>>
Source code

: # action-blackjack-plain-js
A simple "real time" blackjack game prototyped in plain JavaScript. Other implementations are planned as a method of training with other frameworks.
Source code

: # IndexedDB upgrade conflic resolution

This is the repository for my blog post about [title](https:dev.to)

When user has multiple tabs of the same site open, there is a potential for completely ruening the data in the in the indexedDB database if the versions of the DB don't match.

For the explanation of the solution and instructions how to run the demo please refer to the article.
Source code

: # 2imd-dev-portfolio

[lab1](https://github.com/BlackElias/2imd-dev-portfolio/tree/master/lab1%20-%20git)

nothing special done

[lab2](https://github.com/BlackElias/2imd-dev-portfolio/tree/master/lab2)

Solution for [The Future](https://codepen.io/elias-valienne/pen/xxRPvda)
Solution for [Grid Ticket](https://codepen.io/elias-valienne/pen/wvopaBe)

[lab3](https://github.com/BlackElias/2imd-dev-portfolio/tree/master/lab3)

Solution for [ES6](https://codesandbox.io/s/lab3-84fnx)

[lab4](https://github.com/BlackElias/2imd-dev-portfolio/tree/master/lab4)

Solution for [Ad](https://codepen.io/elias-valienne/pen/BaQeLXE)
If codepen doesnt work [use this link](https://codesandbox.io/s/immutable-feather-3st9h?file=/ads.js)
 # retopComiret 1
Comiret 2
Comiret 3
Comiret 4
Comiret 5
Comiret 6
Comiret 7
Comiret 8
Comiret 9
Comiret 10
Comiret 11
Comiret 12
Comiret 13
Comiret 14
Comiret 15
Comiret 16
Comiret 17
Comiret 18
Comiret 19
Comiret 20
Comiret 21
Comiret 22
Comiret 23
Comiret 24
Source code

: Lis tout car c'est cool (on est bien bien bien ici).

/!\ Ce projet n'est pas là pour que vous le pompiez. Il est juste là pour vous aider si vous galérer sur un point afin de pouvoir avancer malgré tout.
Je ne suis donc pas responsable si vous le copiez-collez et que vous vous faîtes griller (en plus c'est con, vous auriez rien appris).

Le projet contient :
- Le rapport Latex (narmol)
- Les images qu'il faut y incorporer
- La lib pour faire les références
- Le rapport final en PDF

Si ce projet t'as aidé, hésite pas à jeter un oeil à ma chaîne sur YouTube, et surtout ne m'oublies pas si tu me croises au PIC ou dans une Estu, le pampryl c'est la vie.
<<
>>
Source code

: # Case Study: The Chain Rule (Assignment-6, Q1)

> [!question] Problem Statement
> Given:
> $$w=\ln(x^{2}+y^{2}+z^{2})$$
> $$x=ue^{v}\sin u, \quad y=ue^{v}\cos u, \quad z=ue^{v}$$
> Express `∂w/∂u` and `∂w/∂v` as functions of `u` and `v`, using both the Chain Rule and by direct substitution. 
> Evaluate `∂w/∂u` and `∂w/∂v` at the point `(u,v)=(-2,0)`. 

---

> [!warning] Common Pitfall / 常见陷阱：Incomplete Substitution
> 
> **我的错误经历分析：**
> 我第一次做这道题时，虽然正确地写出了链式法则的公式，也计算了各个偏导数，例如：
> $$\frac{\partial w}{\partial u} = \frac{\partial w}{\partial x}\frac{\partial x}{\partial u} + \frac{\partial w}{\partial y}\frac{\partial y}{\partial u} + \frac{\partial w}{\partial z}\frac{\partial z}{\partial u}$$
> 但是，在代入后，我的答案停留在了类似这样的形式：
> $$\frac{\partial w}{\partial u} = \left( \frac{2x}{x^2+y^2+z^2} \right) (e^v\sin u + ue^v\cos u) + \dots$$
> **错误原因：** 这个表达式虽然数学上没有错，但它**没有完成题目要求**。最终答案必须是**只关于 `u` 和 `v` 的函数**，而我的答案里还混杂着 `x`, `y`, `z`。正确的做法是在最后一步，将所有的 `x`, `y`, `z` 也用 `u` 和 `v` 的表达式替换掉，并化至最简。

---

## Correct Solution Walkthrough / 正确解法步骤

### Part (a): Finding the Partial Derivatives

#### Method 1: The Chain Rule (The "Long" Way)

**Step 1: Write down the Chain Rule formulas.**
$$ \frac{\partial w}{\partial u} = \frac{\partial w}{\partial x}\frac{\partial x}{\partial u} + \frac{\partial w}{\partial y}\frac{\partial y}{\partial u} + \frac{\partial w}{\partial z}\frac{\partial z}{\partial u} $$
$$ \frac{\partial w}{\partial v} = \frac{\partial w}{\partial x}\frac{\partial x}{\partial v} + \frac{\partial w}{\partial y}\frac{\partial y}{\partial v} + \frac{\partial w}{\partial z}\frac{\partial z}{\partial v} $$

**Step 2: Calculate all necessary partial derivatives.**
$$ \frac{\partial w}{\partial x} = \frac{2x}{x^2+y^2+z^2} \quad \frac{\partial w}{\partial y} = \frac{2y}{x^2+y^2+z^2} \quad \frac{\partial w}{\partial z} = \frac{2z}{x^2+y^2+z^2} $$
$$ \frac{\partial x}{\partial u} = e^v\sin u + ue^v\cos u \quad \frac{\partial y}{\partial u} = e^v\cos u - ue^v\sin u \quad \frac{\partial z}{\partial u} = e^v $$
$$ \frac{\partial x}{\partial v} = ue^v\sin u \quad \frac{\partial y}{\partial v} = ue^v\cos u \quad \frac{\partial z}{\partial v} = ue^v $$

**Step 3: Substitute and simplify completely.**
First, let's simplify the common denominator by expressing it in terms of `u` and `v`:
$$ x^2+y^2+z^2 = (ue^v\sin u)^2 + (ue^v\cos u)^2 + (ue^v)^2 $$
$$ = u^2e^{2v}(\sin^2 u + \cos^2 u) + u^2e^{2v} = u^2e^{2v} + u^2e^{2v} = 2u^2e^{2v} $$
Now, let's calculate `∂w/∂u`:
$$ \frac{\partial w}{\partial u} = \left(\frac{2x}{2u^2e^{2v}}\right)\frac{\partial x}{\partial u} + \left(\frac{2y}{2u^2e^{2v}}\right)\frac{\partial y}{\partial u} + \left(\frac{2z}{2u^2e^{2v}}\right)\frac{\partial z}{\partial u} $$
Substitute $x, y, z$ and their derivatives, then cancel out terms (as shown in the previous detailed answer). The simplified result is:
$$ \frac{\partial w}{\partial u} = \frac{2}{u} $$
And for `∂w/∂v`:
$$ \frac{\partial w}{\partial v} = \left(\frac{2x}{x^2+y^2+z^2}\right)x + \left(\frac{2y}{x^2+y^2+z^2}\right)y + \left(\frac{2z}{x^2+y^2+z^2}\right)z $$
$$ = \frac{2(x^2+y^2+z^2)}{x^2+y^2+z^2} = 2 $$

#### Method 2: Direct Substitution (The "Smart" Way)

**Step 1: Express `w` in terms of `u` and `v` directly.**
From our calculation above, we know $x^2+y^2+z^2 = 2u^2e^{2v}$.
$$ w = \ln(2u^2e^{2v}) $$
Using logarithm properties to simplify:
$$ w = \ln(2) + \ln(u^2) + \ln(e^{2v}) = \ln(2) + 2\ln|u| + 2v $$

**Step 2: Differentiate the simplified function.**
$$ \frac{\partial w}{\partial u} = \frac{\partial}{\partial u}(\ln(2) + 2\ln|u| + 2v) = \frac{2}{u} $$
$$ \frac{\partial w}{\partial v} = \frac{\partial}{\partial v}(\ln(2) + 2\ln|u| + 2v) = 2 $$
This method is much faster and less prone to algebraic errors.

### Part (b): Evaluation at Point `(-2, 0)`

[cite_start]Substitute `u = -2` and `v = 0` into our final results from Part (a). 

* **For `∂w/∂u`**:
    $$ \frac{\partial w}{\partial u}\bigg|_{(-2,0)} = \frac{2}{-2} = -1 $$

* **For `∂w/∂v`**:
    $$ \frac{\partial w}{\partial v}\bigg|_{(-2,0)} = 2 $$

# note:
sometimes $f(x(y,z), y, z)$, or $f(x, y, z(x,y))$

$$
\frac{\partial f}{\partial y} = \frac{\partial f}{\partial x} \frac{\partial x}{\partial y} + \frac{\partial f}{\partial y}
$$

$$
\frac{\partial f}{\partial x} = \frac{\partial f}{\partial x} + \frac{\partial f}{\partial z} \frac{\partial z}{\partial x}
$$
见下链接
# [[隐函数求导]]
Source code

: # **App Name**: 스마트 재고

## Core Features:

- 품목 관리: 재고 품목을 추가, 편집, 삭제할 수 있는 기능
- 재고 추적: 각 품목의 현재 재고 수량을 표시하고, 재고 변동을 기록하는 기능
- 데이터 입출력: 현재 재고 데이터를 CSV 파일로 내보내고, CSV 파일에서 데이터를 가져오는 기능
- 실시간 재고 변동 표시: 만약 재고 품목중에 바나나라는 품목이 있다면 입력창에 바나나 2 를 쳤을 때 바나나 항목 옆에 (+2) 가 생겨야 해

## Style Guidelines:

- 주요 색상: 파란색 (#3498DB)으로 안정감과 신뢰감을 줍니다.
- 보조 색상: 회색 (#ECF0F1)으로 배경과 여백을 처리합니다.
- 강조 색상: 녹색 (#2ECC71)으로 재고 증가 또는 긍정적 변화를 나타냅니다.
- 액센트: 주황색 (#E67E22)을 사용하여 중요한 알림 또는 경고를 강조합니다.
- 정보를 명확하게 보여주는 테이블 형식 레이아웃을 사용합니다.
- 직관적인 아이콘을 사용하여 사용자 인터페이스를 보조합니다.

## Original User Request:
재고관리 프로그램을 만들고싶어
<<
>>
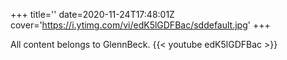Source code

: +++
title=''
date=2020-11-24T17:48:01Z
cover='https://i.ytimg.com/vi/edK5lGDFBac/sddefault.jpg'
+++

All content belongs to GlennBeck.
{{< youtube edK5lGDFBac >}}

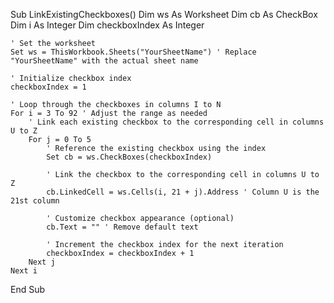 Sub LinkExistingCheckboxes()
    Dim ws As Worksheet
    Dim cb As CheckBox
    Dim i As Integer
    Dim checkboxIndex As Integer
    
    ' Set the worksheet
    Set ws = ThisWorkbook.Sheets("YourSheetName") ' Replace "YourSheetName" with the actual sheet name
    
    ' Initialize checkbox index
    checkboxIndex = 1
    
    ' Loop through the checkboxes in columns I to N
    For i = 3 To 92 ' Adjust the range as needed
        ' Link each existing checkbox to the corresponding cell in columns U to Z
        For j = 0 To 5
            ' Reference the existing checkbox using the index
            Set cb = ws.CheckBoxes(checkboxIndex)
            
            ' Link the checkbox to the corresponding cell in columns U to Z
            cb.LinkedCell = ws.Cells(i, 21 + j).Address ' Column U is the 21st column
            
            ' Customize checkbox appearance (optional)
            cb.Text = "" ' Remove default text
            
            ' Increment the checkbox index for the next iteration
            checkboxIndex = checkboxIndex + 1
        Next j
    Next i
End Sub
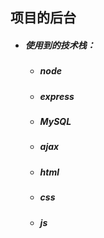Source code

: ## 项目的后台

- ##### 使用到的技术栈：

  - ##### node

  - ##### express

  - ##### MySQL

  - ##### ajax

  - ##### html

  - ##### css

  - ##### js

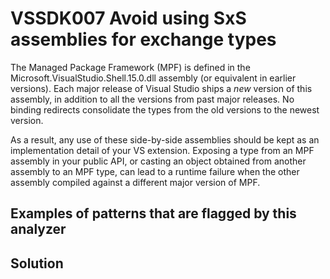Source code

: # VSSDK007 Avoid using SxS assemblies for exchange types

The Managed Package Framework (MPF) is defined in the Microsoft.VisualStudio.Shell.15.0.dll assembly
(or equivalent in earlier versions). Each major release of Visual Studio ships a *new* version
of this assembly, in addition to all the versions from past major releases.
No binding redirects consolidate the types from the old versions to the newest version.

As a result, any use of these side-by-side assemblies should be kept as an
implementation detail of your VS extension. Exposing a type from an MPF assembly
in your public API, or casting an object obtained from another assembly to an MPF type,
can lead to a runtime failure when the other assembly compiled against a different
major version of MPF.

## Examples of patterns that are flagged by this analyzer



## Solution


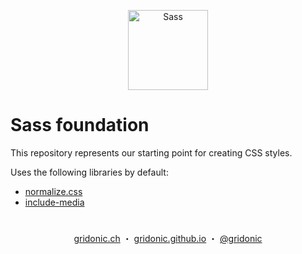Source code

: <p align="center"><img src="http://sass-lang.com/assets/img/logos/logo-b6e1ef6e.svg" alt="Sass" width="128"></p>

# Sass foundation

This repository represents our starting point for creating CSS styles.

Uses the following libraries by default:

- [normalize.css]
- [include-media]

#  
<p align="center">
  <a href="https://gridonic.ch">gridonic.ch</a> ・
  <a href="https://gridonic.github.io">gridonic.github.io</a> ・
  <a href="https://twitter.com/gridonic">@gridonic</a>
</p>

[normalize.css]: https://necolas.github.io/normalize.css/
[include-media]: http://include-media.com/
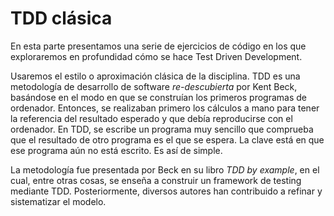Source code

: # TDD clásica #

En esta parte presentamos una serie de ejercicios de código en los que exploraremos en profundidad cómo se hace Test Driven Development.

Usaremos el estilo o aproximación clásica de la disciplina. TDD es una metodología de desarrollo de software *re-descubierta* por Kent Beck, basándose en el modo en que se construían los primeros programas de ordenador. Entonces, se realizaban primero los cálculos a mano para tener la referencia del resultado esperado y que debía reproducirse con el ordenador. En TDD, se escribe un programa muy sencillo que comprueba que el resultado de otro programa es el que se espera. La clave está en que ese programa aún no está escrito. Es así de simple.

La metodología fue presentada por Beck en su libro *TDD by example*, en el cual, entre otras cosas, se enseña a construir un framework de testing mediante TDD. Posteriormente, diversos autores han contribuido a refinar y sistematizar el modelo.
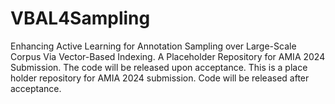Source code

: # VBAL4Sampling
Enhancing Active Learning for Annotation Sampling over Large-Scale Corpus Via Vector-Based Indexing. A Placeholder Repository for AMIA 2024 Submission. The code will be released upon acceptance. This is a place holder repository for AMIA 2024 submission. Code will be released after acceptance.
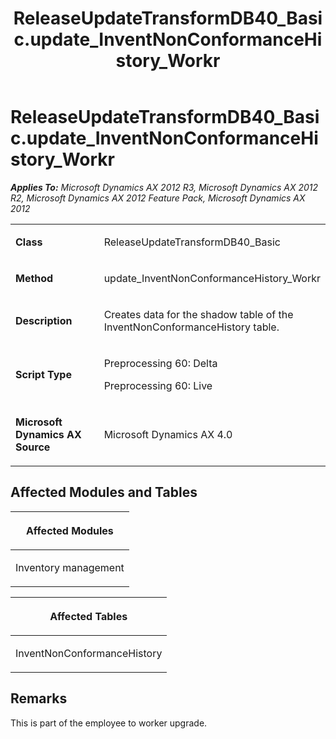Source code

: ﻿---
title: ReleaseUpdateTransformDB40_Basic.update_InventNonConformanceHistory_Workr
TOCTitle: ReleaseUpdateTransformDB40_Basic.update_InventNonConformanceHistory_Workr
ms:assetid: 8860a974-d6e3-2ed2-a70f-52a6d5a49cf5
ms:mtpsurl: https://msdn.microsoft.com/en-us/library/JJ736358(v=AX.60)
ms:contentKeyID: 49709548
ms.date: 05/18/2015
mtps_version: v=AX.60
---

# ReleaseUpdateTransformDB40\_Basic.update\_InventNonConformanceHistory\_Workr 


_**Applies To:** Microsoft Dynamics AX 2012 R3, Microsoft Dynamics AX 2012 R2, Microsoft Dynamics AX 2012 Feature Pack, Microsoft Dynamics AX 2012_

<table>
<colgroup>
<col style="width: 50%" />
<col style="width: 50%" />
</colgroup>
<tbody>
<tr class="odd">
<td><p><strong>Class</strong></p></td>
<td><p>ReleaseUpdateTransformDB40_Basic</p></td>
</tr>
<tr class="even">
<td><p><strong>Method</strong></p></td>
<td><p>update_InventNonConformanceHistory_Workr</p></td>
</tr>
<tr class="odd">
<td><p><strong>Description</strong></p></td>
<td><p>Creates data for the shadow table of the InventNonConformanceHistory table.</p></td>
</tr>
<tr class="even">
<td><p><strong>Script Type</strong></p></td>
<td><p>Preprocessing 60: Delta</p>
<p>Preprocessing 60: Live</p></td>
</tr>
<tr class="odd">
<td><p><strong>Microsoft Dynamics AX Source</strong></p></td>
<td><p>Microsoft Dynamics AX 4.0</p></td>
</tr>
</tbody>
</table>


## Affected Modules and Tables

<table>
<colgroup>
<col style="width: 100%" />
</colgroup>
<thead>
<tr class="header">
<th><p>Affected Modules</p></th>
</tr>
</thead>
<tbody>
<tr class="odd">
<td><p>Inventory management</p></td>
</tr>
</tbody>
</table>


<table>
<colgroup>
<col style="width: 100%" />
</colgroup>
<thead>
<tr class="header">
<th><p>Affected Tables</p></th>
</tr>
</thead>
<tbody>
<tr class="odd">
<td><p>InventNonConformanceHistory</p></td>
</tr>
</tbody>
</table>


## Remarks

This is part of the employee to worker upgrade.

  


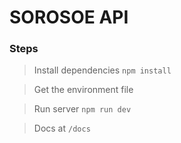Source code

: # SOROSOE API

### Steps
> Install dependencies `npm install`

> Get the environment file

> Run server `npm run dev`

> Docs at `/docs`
<<
DIRECTIONS FOR THIS TASK:
Look above for the line holding "bien bien ici)." and the line holding "Si ce projet". Retype both, and every line between them, word for word and nothing else.

OUTPUT OF THE EXERCISE:
: Lis tout car c'est cool (on est bien bien bien ici).

/!\ Ce projet n'est pas là pour que vous le pompiez. Il est juste là pour vous aider si vous galérer sur un point afin de pouvoir avancer malgré tout.
Je ne suis donc pas responsable si vous le copiez-collez et que vous vous faîtes griller (en plus c'est con, vous auriez rien appris).

Le projet contient :
- Le rapport Latex (narmol)
- Les images qu'il faut y incorporer
- La lib pour faire les références
- Le rapport final en PDF

Si ce projet t'as aidé, hésite pas à jeter un oeil à ma chaîne sur YouTube, et surtout ne m'oublies pas si tu me croises au PIC ou dans une Estu, le pampryl c'est la vie.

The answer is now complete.